Prompt: Read through the records. Copy each line that has the word "entry".

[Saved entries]
● ● ● ● ● ● ●

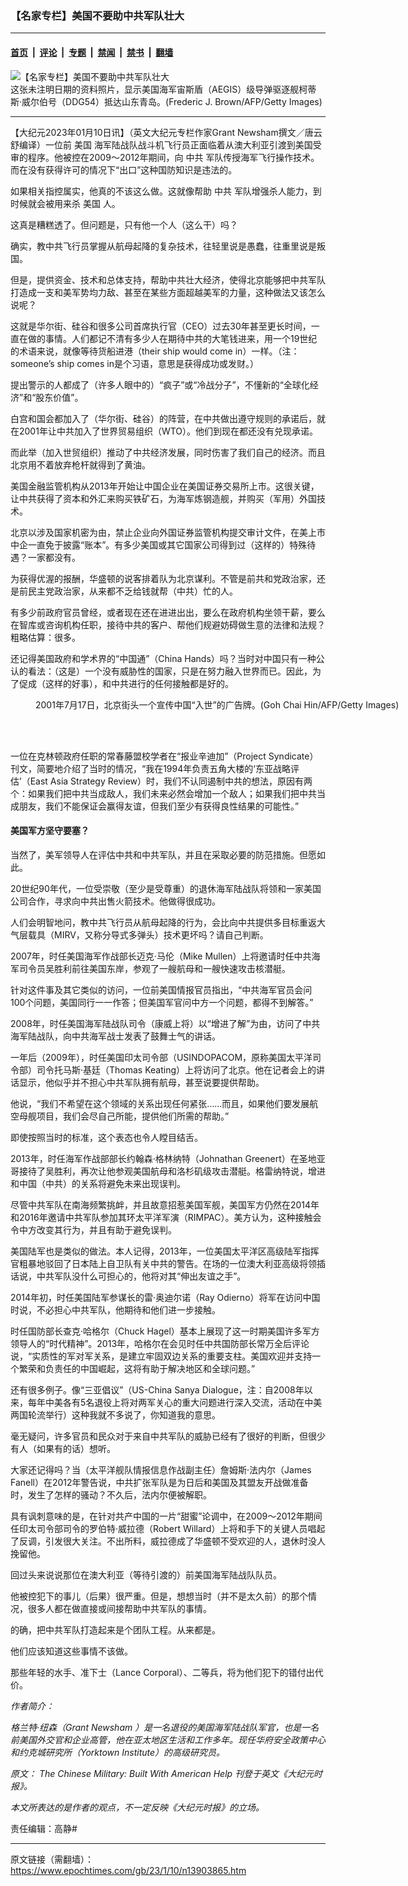 ### 【名家专栏】美国不要助中共军队壮大

---

#### [首页](../../../..?n13903865) &nbsp;|&nbsp; [评论](../../../../../epoch-comment?n13903865) &nbsp;|&nbsp; [专题](../../../../../epoch-special?n13903865) &nbsp;|&nbsp; [禁闻](../../../../../epoch-news?n13903865) &nbsp;|&nbsp; [禁书](../../../../../books?n13903865) &nbsp;|&nbsp; [翻墙](https://github.com/gfw-breaker/nogfw/blob/master/README.md?n13903865)


<div><img alt="【名家专栏】美国不要助中共军队壮大" class="attachment-djy_600_400 size-djy_600_400 wp-post-image" src="https://i.epochtimes.com/assets/uploads/2023/01/id13903918-GettyImages-553907841-1200x799-600x400.jpg"/>
<div class="caption">
 这张未注明日期的资料照片，显示美国海军宙斯盾（AEGIS）级导弹驱逐舰柯蒂斯‧威尔伯号（DDG54）抵达山东青岛。(Frederic J. Brown/AFP/Getty Images)
</div></div><hr/><div class="post_content" id="artbody" itemprop="articleBody">
 <!-- article content begin -->
 <p>
  【大纪元2023年01月10日讯】（英文大纪元专栏作家Grant Newsham撰文／唐云舒编译）一位前
  <ok href="https://www.epochtimes.com/gb/tag/%E7%BE%8E%E5%9B%BD.html">
   美国
  </ok>
  海军陆战队战斗机飞行员正面临着从澳大利亚引渡到美国受审的程序。他被控在2009～2012年期间，向
  <ok href="https://www.epochtimes.com/gb/tag/%E4%B8%AD%E5%85%B1.html">
   中共
  </ok>
  军队传授海军飞行操作技术。而在没有获得许可的情况下“出口”这种国防知识是违法的。
 </p>
 <p>
  如果相关指控属实，他真的不该这么做。这就像帮助
  <ok href="https://www.epochtimes.com/gb/tag/%E4%B8%AD%E5%85%B1.html">
   中共
  </ok>
  军队增强杀人能力，到时候就会被用来杀
  <ok href="https://www.epochtimes.com/gb/tag/%E7%BE%8E%E5%9B%BD.html">
   美国
  </ok>
  人。
 </p>
 <p>
  这真是糟糕透了。但问题是，只有他一个人（这么干）吗？
 </p>
 <p>
  确实，教中共飞行员掌握从航母起降的复杂技术，往轻里说是愚蠢，往重里说是叛国。
 </p>
 <p>
  但是，提供资金、技术和总体支持，帮助中共壮大经济，使得北京能够把中共军队打造成一支和美军势均力敌、甚至在某些方面超越美军的力量，这种做法又该怎么说呢？
 </p>
 <p>
  这就是华尔街、硅谷和很多公司首席执行官（CEO）过去30年甚至更长时间，一直在做的事情。人们都记不清有多少人在期待中共的大笔钱进来，用一个19世纪的术语来说，就像等待货船进港（their ship would come in）一样。（注：someone’s ship comes in是个习语，意思是获得成功或发财。）
 </p>
 <p>
  提出警示的人都成了（许多人眼中的）“疯子”或“冷战分子”，不懂新的“全球化经济”和“股东价值”。
 </p>
 <p>
  白宫和国会都加入了（华尔街、硅谷）的阵营，在中共做出遵守规则的承诺后，就在2001年让中共加入了世界贸易组织（WTO）。他们到现在都还没有兑现承诺。
 </p>
 <p>
  而此举（加入世贸组织）推动了中共经济发展，同时伤害了我们自己的经济。而且北京用不着放弃枪杆就得到了黄油。
 </p>
 <p>
  美国金融监管机构从2013年开始让中国企业在美国证券交易所上市。这很关键，让中共获得了资本和外汇来购买铁矿石，为海军炼钢造舰，并购买（军用）外国技术。
 </p>
 <p>
  北京以涉及国家机密为由，禁止企业向外国证券监管机构提交审计文件，在美上市中企一直免于披露“账本”。有多少美国或其它国家公司得到过（这样的）特殊待遇？一家都没有。
 </p>
 <p>
  为获得优渥的报酬，华盛顿的说客排着队为北京谋利。不管是前共和党政治家，还是前民主党政治家，从来都不乏给钱就帮（中共）忙的人。
 </p>
 <p>
  有多少前政府官员曾经，或者现在还在进进出出，要么在政府机构坐领干薪，要么在智库或咨询机构任职，接待中共的客户、帮他们规避妨碍做生意的法律和法规？粗略估算：很多。
 </p>
 <p>
  还记得美国政府和学术界的“中国通”（China Hands）吗？当时对中国只有一种公认的看法：（这是）一个没有威胁性的国家，只是在努力融入世界而已。因此，为了促成（这样的好事），和中共进行的任何接触都是好的。
 </p>
 <figure aria-describedby="caption-attachment-13903870" class="wp-caption aligncenter" id="attachment_13903870" style="width: 600px">
  <ok href="https://i.epochtimes.com/assets/uploads/2023/01/id13903870-GettyImages-wto-CHINA-entry-51343021-1200x835.jpg" target="_blank">
   <img alt="" class="size-large wp-image-13903870" src="https://i.epochtimes.com/assets/uploads/2023/01/id13903870-GettyImages-wto-CHINA-entry-51343021-1200x835-600x418.jpg"/>
  </ok>
  <br/><figcaption class="wp-caption-text" id="caption-attachment-13903870">
   2001年7月17日，北京街头一个宣传中国“入世”的广告牌。(Goh Chai Hin/AFP/Getty Images)
  </figcaption><br/>
 </figure><br/>
 <p>
  一位在克林顿政府任职的常春藤盟校学者在“报业辛迪加”（Project Syndicate）刊文，简要地介绍了当时的情况，“我在1994年负责五角大楼的‘东亚战略评估’（East Asia Strategy Review）时，我们不认同遏制中共的想法，原因有两个：如果我们把中共当成敌人，我们未来必然会增加一个敌人；如果我们把中共当成朋友，我们不能保证会赢得友谊，但我们至少有获得良性结果的可能性。”
 </p>
 <h4>
  美国军方坚守要塞？
 </h4>
 <p>
  当然了，美军领导人在评估中共和中共军队，并且在采取必要的防范措施。但愿如此。
 </p>
 <p>
  20世纪90年代，一位受崇敬（至少是受尊重）的退休海军陆战队将领和一家美国公司合作，寻求向中共出售火箭技术。他做得很成功。
 </p>
 <p>
  人们会明智地问，教中共飞行员从航母起降的行为，会比向中共提供多目标重返大气层载具（MIRV，又称分导式多弹头）技术更坏吗？请自己判断。
 </p>
 <p>
  2007年，时任美国海军作战部长迈克‧马伦（Mike Mullen）上将邀请时任中共海军司令员吴胜利前往美国东岸，参观了一艘航母和一艘快速攻击核潜艇。
 </p>
 <p>
  针对这件事及其它类似的访问，一位前美国情报官员指出，“中共海军官员会问100个问题，美国同行一一作答；但美国军官问中方一个问题，都得不到解答。”
 </p>
 <p>
  2008年，时任美国海军陆战队司令（康威上将）以“增进了解”为由，访问了中共海军陆战队，向中共海军战士发表了鼓舞士气的讲话。
 </p>
 <p>
  一年后（2009年），时任美国印太司令部（USINDOPACOM，原称美国太平洋司令部）司令托马斯‧基廷（Thomas Keating）上将访问了北京。他在记者会上的讲话显示，他似乎并不担心中共军队拥有航母，甚至说要提供帮助。
 </p>
 <p>
  他说，“我们不希望在这个领域的关系出现任何紧张……而且，如果他们要发展航空母舰项目，我们会尽自己所能，提供他们所需的帮助。”
 </p>
 <p>
  即使按照当时的标准，这个表态也令人瞠目结舌。
 </p>
 <p>
  2013年，时任海军作战部部长约翰森‧格林纳特（Johnathan Greenert）在圣地亚哥接待了吴胜利，再次让他参观美国航母和洛杉矶级攻击潜艇。格雷纳特说，增进和中国（中共）的关系将避免未来出现误判。
 </p>
 <p>
  尽管中共军队在南海频繁挑衅，并且故意招惹美国军舰，美国军方仍然在2014年和2016年邀请中共军队参加其环太平洋军演（RIMPAC）。美方认为，这种接触会令中方改变其行为，并且有助于避免误判。
 </p>
 <p>
  美国陆军也是类似的做法。本人记得，2013年，一位美国太平洋区高级陆军指挥官粗暴地驳回了日本陆上自卫队有关中共的警告。在场的一位澳大利亚高级将领插话说，中共军队没什么可担心的，他将对其“伸出友谊之手”。
 </p>
 <p>
  2014年初，时任美国陆军参谋长的雷‧奥迪尔诺（Ray Odierno）将军在访问中国时说，不必担心中共军队，他期待和他们进一步接触。
 </p>
 <p>
  时任国防部长查克‧哈格尔（Chuck Hagel）基本上展现了这一时期美国许多军方领导人的“时代精神”。2013年，哈格尔在会见时任中共国防部长常万全后评论说，“实质性的军对军关系，是建立牢固双边关系的重要支柱。美国欢迎并支持一个繁荣和负责任的中国崛起，这将有助于解决地区和全球问题。”
 </p>
 <p>
  还有很多例子。像“三亚倡议”（US-China Sanya Dialogue，注：自2008年以来，每年中美各有5名退役上将对两军关心的重大问题进行深入交流，活动在中美两国轮流举行）这种我就不多说了，你知道我的意思。
 </p>
 <p>
  毫无疑问，许多官员和民众对于来自中共军队的威胁已经有了很好的判断，但很少有人（如果有的话）想听。
 </p>
 <p>
  大家还记得吗？当（太平洋舰队情报信息作战副主任）詹姆斯‧法内尔（James Fanell）在2012年警告说，中共扩张军队是为日后和美国及其盟友开战做准备时，发生了怎样的骚动？不久后，法内尔便被解职。
 </p>
 <p>
  具有讽刺意味的是，在针对共产中国的一片“甜蜜”论调中，在2009～2012年期间任印太司令部司令的罗伯特‧威拉德（Robert Willard）上将和手下的关键人员唱起了反调，引发很大关注。不出所料，威拉德成了华盛顿不受欢迎的人，退休时没人挽留他。
 </p>
 <p>
  回过头来说说那位在澳大利亚（等待引渡的）前美国海军陆战队队员。
 </p>
 <p>
  他被控犯下的事儿（后果）很严重。但是，想想当时（并不是太久前）的那个情况，很多人都在做直接或间接帮助中共军队的事情。
 </p>
 <p>
  的确，把中共军队打造起来是个团队工程。从来都是。
 </p>
 <p>
  他们应该知道这些事情不该做。
 </p>
 <p>
  那些年轻的水手、准下士（Lance Corporal）、二等兵，将为他们犯下的错付出代价。
 </p>
 <p>
  <em>
   作者简介：
  </em>
 </p>
 <p>
  <em>
   格兰特‧纽森（Grant Newsham ）是一名退役的美国海军陆战队军官，也是一名前美国外交官和企业高管，他在亚太地区生活和工作多年。现任华府安全政策中心和约克城研究所（Yorktown Institute）的高级研究员。
  </em>
 </p>
 <p>
  <em>
   原文：
   <ok href="https://www.theepochtimes.com/the-chinese-military-built-with-american-help_4963928.html">
    The Chinese Military: Built With American Help
   </ok>
   刊登于英文《大纪元时报》。
  </em>
 </p>
 <p>
  <em>
   本文所表达的是作者的观点，不一定反映《大纪元时报》的立场。
  </em>
 </p>
 <p>
  责任编辑：高静#
 </p>
 <!-- article content end -->
 <div id="below_article_ad">
 </div>
</div>


---

原文链接（需翻墙）：https://www.epochtimes.com/gb/23/1/10/n13903865.htm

● ● ● ● ● ● ●

Answer to the problem:
  <ok href="https://i.epochtimes.com/assets/uploads/2023/01/id13903870-GettyImages-wto-CHINA-entry-51343021-1200x835.jpg" target="_blank">
   <img alt="" class="size-large wp-image-13903870" src="https://i.epochtimes.com/assets/uploads/2023/01/id13903870-GettyImages-wto-CHINA-entry-51343021-1200x835-600x418.jpg"/>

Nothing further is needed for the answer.